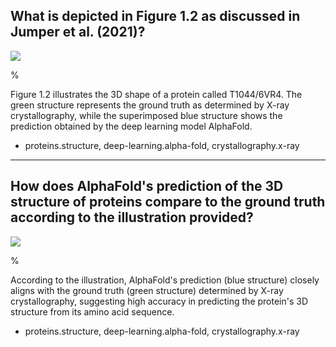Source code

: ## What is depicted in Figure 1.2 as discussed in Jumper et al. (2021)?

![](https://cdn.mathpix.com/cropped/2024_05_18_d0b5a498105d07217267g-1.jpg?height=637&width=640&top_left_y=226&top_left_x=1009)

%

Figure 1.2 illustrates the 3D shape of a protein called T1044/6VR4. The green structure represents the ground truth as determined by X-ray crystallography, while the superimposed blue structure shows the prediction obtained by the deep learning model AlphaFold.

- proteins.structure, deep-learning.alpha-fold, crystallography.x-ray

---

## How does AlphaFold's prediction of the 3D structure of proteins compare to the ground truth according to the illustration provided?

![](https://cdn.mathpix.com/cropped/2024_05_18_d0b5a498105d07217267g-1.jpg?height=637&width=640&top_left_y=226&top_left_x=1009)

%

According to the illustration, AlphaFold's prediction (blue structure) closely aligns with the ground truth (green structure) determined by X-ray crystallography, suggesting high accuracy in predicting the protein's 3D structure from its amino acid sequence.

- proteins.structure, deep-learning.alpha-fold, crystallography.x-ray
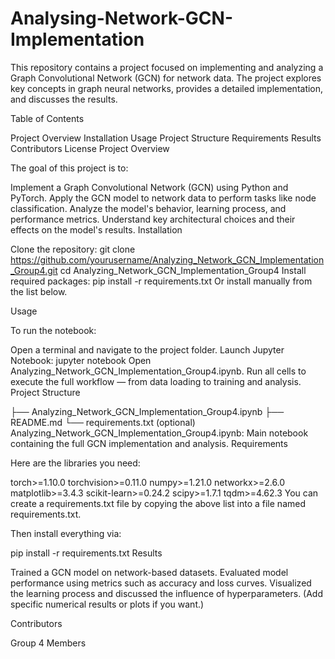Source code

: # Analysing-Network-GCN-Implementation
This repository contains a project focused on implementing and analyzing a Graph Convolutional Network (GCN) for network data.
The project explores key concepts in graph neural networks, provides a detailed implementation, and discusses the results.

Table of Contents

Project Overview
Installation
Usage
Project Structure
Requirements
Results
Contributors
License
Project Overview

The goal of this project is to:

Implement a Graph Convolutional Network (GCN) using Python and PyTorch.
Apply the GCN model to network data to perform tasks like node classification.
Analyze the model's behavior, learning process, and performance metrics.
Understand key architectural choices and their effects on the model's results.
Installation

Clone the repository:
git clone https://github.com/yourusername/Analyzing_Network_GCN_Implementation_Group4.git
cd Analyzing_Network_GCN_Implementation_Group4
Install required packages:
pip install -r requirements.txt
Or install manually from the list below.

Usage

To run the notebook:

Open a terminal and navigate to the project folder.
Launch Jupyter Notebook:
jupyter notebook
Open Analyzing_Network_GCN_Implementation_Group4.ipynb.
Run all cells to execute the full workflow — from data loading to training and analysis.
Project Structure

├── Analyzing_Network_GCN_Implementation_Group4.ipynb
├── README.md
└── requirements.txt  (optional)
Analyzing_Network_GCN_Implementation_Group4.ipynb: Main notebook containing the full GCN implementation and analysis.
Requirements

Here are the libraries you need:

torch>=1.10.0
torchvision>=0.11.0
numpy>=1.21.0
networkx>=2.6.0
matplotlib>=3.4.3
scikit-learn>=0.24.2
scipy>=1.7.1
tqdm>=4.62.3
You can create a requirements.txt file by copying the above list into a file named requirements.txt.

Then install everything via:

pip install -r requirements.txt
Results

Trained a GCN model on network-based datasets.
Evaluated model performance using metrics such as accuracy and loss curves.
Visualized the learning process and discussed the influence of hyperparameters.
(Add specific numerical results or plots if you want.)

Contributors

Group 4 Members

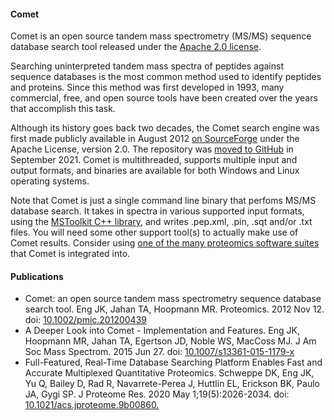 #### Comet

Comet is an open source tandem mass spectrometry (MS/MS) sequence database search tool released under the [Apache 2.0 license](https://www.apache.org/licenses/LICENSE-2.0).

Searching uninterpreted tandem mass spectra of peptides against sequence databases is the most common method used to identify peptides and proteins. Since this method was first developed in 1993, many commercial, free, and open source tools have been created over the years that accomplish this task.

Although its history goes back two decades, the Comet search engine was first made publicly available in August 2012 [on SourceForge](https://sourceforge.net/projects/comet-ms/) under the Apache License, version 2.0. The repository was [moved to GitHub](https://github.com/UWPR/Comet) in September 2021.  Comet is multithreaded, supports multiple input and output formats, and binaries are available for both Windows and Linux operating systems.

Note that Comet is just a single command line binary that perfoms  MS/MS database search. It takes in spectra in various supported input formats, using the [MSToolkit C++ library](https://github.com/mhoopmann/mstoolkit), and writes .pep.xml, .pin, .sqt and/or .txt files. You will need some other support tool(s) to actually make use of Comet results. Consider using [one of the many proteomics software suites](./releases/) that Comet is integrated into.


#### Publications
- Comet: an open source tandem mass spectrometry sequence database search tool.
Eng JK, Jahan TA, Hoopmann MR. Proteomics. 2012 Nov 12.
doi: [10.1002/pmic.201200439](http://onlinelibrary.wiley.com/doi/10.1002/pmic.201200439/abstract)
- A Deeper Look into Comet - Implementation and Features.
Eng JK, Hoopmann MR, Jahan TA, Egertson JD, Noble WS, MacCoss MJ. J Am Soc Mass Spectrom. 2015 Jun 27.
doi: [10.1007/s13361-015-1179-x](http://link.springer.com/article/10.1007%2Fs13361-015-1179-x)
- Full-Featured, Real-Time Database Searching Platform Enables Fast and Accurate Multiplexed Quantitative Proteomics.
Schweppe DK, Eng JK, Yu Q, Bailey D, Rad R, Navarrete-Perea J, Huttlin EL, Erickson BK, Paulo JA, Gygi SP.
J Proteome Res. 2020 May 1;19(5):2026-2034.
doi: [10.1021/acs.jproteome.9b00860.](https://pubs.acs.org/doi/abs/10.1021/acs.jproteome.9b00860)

EXERCISE PROMPT:
Transcribe the material exactly, keeping every word and none of the pictures.

RESULT:
Source code

: ## What is depicted in Figure 1.2 as discussed in Jumper et al. (2021)?

![](https://cdn.mathpix.com/cropped/2024_05_18_d0b5a498105d07217267g-1.jpg?height=637&width=640&top_left_y=226&top_left_x=1009)

%

Figure 1.2 illustrates the 3D shape of a protein called T1044/6VR4. The green structure represents the ground truth as determined by X-ray crystallography, while the superimposed blue structure shows the prediction obtained by the deep learning model AlphaFold.

- proteins.structure, deep-learning.alpha-fold, crystallography.x-ray

---

## How does AlphaFold's prediction of the 3D structure of proteins compare to the ground truth according to the illustration provided?

![](https://cdn.mathpix.com/cropped/2024_05_18_d0b5a498105d07217267g-1.jpg?height=637&width=640&top_left_y=226&top_left_x=1009)

%

According to the illustration, AlphaFold's prediction (blue structure) closely aligns with the ground truth (green structure) determined by X-ray crystallography, suggesting high accuracy in predicting the protein's 3D structure from its amino acid sequence.

- proteins.structure, deep-learning.alpha-fold, crystallography.x-ray
Source code

: # Analysing-Network-GCN-Implementation
This repository contains a project focused on implementing and analyzing a Graph Convolutional Network (GCN) for network data.
The project explores key concepts in graph neural networks, provides a detailed implementation, and discusses the results.

Table of Contents

Project Overview
Installation
Usage
Project Structure
Requirements
Results
Contributors
License
Project Overview

The goal of this project is to:

Implement a Graph Convolutional Network (GCN) using Python and PyTorch.
Apply the GCN model to network data to perform tasks like node classification.
Analyze the model's behavior, learning process, and performance metrics.
Understand key architectural choices and their effects on the model's results.
Installation

Clone the repository:
git clone https://github.com/yourusername/Analyzing_Network_GCN_Implementation_Group4.git
cd Analyzing_Network_GCN_Implementation_Group4
Install required packages:
pip install -r requirements.txt
Or install manually from the list below.

Usage

To run the notebook:

Open a terminal and navigate to the project folder.
Launch Jupyter Notebook:
jupyter notebook
Open Analyzing_Network_GCN_Implementation_Group4.ipynb.
Run all cells to execute the full workflow — from data loading to training and analysis.
Project Structure

├── Analyzing_Network_GCN_Implementation_Group4.ipynb
├── README.md
└── requirements.txt  (optional)
Analyzing_Network_GCN_Implementation_Group4.ipynb: Main notebook containing the full GCN implementation and analysis.
Requirements

Here are the libraries you need:

torch>=1.10.0
torchvision>=0.11.0
numpy>=1.21.0
networkx>=2.6.0
matplotlib>=3.4.3
scikit-learn>=0.24.2
scipy>=1.7.1
tqdm>=4.62.3
You can create a requirements.txt file by copying the above list into a file named requirements.txt.

Then install everything via:

pip install -r requirements.txt
Results

Trained a GCN model on network-based datasets.
Evaluated model performance using metrics such as accuracy and loss curves.
Visualized the learning process and discussed the influence of hyperparameters.
(Add specific numerical results or plots if you want.)

Contributors

Group 4 Members

 #### Comet

Comet is an open source tandem mass spectrometry (MS/MS) sequence database search tool released under the [Apache 2.0 license](https://www.apache.org/licenses/LICENSE-2.0).

Searching uninterpreted tandem mass spectra of peptides against sequence databases is the most common method used to identify peptides and proteins. Since this method was first developed in 1993, many commercial, free, and open source tools have been created over the years that accomplish this task.

Although its history goes back two decades, the Comet search engine was first made publicly available in August 2012 [on SourceForge](https://sourceforge.net/projects/comet-ms/) under the Apache License, version 2.0. The repository was [moved to GitHub](https://github.com/UWPR/Comet) in September 2021.  Comet is multithreaded, supports multiple input and output formats, and binaries are available for both Windows and Linux operating systems.

Note that Comet is just a single command line binary that perfoms  MS/MS database search. It takes in spectra in various supported input formats, using the [MSToolkit C++ library](https://github.com/mhoopmann/mstoolkit), and writes .pep.xml, .pin, .sqt and/or .txt files. You will need some other support tool(s) to actually make use of Comet results. Consider using [one of the many proteomics software suites](./releases/) that Comet is integrated into.


#### Publications
- Comet: an open source tandem mass spectrometry sequence database search tool.
Eng JK, Jahan TA, Hoopmann MR. Proteomics. 2012 Nov 12.
doi: [10.1002/pmic.201200439](http://onlinelibrary.wiley.com/doi/10.1002/pmic.201200439/abstract)
- A Deeper Look into Comet - Implementation and Features.
Eng JK, Hoopmann MR, Jahan TA, Egertson JD, Noble WS, MacCoss MJ. J Am Soc Mass Spectrom. 2015 Jun 27.
doi: [10.1007/s13361-015-1179-x](http://link.springer.com/article/10.1007%2Fs13361-015-1179-x)
- Full-Featured, Real-Time Database Searching Platform Enables Fast and Accurate Multiplexed Quantitative Proteomics.
Schweppe DK, Eng JK, Yu Q, Bailey D, Rad R, Navarrete-Perea J, Huttlin EL, Erickson BK, Paulo JA, Gygi SP.
J Proteome Res. 2020 May 1;19(5):2026-2034.
doi: [10.1021/acs.jproteome.9b00860.](https://pubs.acs.org/doi/abs/10.1021/acs.jproteome.9b00860)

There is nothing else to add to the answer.